Give back the whole listing verbatim, printing none of its pictures.

**DATA RECORDS**
_ _ _ _

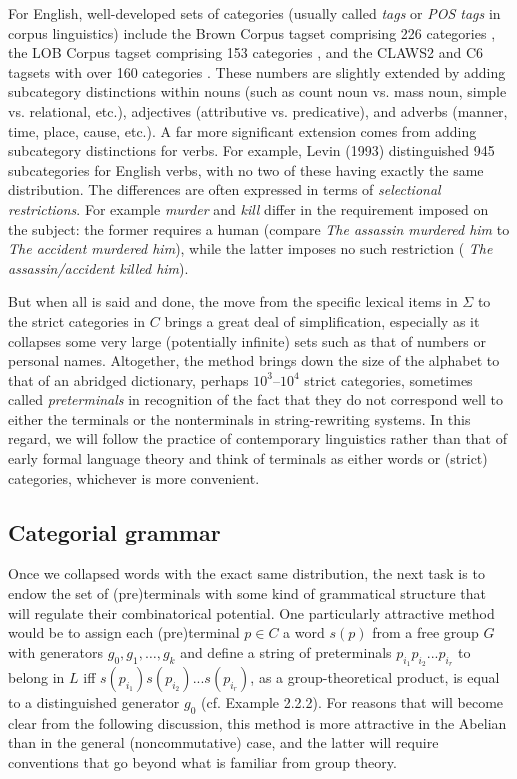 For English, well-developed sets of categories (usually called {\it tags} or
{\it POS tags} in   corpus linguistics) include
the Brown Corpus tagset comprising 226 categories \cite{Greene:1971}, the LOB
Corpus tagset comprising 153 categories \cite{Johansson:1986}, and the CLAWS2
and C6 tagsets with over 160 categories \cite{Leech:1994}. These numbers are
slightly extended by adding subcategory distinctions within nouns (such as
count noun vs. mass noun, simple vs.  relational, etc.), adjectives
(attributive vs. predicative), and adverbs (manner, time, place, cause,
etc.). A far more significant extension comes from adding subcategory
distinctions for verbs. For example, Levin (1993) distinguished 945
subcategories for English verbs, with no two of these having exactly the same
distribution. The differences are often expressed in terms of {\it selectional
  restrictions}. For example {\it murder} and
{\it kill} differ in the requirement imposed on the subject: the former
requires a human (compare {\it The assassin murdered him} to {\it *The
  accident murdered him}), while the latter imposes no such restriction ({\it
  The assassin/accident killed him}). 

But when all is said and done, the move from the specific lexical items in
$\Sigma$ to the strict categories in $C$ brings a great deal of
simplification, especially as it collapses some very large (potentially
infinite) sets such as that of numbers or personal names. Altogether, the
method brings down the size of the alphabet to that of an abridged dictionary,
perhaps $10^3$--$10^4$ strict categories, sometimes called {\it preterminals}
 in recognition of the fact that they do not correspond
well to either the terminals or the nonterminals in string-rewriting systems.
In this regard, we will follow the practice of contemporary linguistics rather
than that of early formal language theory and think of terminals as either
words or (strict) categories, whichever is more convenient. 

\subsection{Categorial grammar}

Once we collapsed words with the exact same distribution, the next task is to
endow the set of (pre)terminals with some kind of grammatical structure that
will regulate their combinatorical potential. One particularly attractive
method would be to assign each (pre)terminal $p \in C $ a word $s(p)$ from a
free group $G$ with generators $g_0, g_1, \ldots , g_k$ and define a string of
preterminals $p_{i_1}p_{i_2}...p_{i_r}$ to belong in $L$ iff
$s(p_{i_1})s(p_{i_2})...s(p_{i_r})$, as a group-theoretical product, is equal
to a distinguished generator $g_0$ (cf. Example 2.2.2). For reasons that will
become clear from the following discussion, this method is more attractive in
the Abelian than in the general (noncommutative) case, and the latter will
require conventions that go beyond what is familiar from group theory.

_ _ _ _

**TASK ANSWER**
 For English, well-developed sets of categories (usually called {\it tags} or
{\it POS tags} in   corpus linguistics) include
the Brown Corpus tagset comprising 226 categories \cite{Greene:1971}, the LOB
Corpus tagset comprising 153 categories \cite{Johansson:1986}, and the CLAWS2
and C6 tagsets with over 160 categories \cite{Leech:1994}. These numbers are
slightly extended by adding subcategory distinctions within nouns (such as
count noun vs. mass noun, simple vs.  relational, etc.), adjectives
(attributive vs. predicative), and adverbs (manner, time, place, cause,
etc.). A far more significant extension comes from adding subcategory
distinctions for verbs. For example, Levin (1993) distinguished 945
subcategories for English verbs, with no two of these having exactly the same
distribution. The differences are often expressed in terms of {\it selectional
  restrictions}. For example {\it murder} and
{\it kill} differ in the requirement imposed on the subject: the former
requires a human (compare {\it The assassin murdered him} to {\it *The
  accident murdered him}), while the latter imposes no such restriction ({\it
  The assassin/accident killed him}). 

But when all is said and done, the move from the specific lexical items in
$\Sigma$ to the strict categories in $C$ brings a great deal of
simplification, especially as it collapses some very large (potentially
infinite) sets such as that of numbers or personal names. Altogether, the
method brings down the size of the alphabet to that of an abridged dictionary,
perhaps $10^3$--$10^4$ strict categories, sometimes called {\it preterminals}
 in recognition of the fact that they do not correspond
well to either the terminals or the nonterminals in string-rewriting systems.
In this regard, we will follow the practice of contemporary linguistics rather
than that of early formal language theory and think of terminals as either
words or (strict) categories, whichever is more convenient. 

\subsection{Categorial grammar}

Once we collapsed words with the exact same distribution, the next task is to
endow the set of (pre)terminals with some kind of grammatical structure that
will regulate their combinatorical potential. One particularly attractive
method would be to assign each (pre)terminal $p \in C $ a word $s(p)$ from a
free group $G$ with generators $g_0, g_1, \ldots , g_k$ and define a string of
preterminals $p_{i_1}p_{i_2}...p_{i_r}$ to belong in $L$ iff
$s(p_{i_1})s(p_{i_2})...s(p_{i_r})$, as a group-theoretical product, is equal
to a distinguished generator $g_0$ (cf. Example 2.2.2). For reasons that will
become clear from the following discussion, this method is more attractive in
the Abelian than in the general (noncommutative) case, and the latter will
require conventions that go beyond what is familiar from group theory.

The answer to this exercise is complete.